Stryker Avoids Prosecution

September 28, 2007
| By Pete Daly |
Text Size:

NEWARK, N.J. — Stryker Corp. and four other companies that market hip and knee surgical implants have reached a resolution with the U.S. Attorney's office in Newark to avoid criminal prosecution over "financial inducements" given to surgeons to use their products, according to U.S. Attorney Christopher J. Christie.

Four of the five companies — but not Stryker — have agreed to pay a total of $311 million to settle government claims under the anti-kickback statute and the civil federal False Claims Act, according to a news release Thursday from Christie's office.

Criminal complaints were also filed Thursday against the four companies — Zimmer Inc., Depuy Orthopaedics Inc., Biomet Inc., and Smith & Nephew Inc. — charging them with conspiring to violate the federal anti-kickback statute. The complaints will be dismissed at the conclusion of Deferred Prosecution Agreements the four companies made with the government.
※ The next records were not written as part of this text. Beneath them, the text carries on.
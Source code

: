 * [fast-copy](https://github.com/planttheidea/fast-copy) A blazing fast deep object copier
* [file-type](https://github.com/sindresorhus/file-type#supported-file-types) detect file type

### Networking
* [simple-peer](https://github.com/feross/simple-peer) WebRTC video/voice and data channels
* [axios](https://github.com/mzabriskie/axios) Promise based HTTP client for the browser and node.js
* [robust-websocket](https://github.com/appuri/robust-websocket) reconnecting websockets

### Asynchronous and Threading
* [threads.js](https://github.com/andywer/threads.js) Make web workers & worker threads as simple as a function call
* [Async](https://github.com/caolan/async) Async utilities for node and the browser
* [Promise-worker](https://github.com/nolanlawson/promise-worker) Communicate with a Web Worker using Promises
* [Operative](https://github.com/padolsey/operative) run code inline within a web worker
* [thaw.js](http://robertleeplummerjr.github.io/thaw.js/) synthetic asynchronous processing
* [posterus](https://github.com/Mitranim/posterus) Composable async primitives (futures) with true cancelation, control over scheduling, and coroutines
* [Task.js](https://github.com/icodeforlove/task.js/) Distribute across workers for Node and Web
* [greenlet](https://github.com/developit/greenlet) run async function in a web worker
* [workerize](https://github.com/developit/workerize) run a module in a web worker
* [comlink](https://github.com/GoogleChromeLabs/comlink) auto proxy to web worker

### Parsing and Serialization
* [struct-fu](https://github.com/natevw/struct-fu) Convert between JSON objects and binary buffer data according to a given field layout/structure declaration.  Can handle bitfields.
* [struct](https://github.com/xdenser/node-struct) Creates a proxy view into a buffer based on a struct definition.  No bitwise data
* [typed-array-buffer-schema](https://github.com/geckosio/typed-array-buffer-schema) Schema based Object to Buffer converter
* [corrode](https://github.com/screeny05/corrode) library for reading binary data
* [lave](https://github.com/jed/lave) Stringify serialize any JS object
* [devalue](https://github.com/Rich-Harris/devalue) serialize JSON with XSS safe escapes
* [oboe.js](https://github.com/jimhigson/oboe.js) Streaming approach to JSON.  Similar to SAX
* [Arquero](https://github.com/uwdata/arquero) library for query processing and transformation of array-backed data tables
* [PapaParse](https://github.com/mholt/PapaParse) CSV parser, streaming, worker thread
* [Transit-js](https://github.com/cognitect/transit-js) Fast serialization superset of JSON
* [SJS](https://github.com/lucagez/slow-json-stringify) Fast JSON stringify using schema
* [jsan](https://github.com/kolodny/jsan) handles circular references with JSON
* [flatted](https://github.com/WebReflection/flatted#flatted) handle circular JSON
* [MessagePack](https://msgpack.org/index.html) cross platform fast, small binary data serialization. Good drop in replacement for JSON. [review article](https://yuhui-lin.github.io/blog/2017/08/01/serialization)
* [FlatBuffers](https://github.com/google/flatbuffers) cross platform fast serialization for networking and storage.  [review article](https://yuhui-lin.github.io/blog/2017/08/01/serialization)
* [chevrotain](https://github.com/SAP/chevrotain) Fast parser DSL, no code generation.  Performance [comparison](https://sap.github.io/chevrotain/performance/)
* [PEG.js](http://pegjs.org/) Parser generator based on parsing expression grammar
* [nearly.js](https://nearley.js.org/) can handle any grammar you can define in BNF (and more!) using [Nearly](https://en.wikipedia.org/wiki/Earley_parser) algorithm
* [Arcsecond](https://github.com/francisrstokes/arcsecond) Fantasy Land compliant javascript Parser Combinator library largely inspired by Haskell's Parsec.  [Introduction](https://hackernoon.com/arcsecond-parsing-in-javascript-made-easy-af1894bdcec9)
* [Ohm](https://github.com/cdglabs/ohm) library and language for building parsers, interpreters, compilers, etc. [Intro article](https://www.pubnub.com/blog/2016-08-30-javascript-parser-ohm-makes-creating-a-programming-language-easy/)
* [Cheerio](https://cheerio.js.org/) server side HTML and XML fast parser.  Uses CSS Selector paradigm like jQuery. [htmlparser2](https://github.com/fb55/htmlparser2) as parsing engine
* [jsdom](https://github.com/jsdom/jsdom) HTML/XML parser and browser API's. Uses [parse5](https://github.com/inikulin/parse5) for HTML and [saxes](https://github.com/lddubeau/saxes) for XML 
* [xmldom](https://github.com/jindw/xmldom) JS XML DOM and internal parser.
All five companies agreed to "new corporate compliance procedures and federal monitoring" by the Department of Justice for 18 months, according to the release.

"The fifth company, Stryker Orthopedics Inc., voluntarily cooperated with the U.S. Attorney's Office before any other company. Due to its cooperation, Stryker executed a Non-Prosecution Agreement (NPA) with the government, under which Stryker is required to implement all the reforms imposed on the other companies under the DPAs, including 18 months of federal monitoring," according to the news release.

Zimmer, Depuy, Biomet and Smith & Nephew have executed Deferred Prosecution Agreements (DPAs) with the government, which will expire in 18 months if they meet all of their respective reform requirements, according to the release.

The criminal complaints charge that the four companies had "consulting agreements" with orthopedic surgeons that were inducements to use particular products. Surgeons "were typically paid tens to hundreds of thousands of dollars per year for consulting contracts and were often lavished with trips and other expensive perquisites," according to the release.

The financial settlements by the other four companies release them from any civil liability and prevent them from being excluded from the Medicare reimbursement program by the U.S. Department of Health and Human Services.

"Stryker did not enter into any civil settlement with the Department of Justice or HHS. The company has not been given any release from civil liability nor any release from HHS," states the release.

A spokesman for the U.S. Attorney's Office in New Jersey said Thursday that no lawsuit has been filed against Stryker by the Department of Justice.

Stryker also issued an announcement about the resolution Thursday, "related to (the) March 2005 U.S. Department of Justice subpoena." The subpoena had requested documents relating to consulting contracts, professional service agreements, or remuneration agreements Stryker may have had with any orthopedic surgeons.

Dean H. Bergy, vice president and CFO of Stryker, said there was no other legal action pending against Stryker from the Department of Justice.

According to Christie's announcement, the Department of Health and Human Services reports that more than 700,000 total hip and knee replacement surgeries are performed in the U.S. each year. The investigation revealed that approximately two-thirds are performed on patients who are covered by Medicare."